■ Problem to work on ■
For each line of the data below, test for "matching". Report only the number of lines that pass.

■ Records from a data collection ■
^^^^^^^^
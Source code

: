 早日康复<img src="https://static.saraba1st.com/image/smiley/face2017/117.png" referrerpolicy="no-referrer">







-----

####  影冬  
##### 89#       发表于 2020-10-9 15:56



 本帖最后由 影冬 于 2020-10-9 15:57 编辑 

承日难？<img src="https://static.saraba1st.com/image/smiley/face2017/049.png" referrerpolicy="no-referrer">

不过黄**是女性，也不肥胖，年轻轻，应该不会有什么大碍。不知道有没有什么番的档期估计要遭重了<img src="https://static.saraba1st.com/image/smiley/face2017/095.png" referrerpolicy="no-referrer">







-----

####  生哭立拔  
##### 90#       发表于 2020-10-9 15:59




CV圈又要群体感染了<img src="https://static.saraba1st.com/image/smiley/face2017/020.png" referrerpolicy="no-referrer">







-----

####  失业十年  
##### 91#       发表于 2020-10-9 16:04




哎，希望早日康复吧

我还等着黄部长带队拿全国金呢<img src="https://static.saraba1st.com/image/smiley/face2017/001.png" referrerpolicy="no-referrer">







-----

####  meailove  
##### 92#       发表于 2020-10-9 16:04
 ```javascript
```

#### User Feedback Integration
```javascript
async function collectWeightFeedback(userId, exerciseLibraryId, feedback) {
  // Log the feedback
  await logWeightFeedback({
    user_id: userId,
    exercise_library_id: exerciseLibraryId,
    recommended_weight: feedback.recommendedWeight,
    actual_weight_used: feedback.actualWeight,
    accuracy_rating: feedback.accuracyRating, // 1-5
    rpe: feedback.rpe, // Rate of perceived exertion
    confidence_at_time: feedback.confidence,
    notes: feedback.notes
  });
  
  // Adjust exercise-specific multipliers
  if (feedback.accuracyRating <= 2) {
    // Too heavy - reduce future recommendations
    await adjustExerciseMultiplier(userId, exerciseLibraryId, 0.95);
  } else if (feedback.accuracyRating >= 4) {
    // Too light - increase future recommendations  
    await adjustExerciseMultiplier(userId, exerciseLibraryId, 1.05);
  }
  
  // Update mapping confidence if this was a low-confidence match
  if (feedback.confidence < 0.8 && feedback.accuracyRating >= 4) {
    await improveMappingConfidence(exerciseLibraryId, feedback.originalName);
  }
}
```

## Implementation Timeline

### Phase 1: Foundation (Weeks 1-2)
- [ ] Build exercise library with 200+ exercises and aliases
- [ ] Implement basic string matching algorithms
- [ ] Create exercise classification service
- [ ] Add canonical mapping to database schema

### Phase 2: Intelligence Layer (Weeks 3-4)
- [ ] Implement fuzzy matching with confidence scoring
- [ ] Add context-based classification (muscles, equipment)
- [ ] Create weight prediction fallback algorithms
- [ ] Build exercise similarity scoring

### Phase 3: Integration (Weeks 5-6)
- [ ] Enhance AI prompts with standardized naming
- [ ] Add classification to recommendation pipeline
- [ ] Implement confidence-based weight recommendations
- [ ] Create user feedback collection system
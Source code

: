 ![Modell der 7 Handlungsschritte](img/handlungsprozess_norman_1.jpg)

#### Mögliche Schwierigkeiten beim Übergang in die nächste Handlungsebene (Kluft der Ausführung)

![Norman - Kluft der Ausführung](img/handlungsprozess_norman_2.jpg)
^^^^^^^^
■ Exercise solution ■
2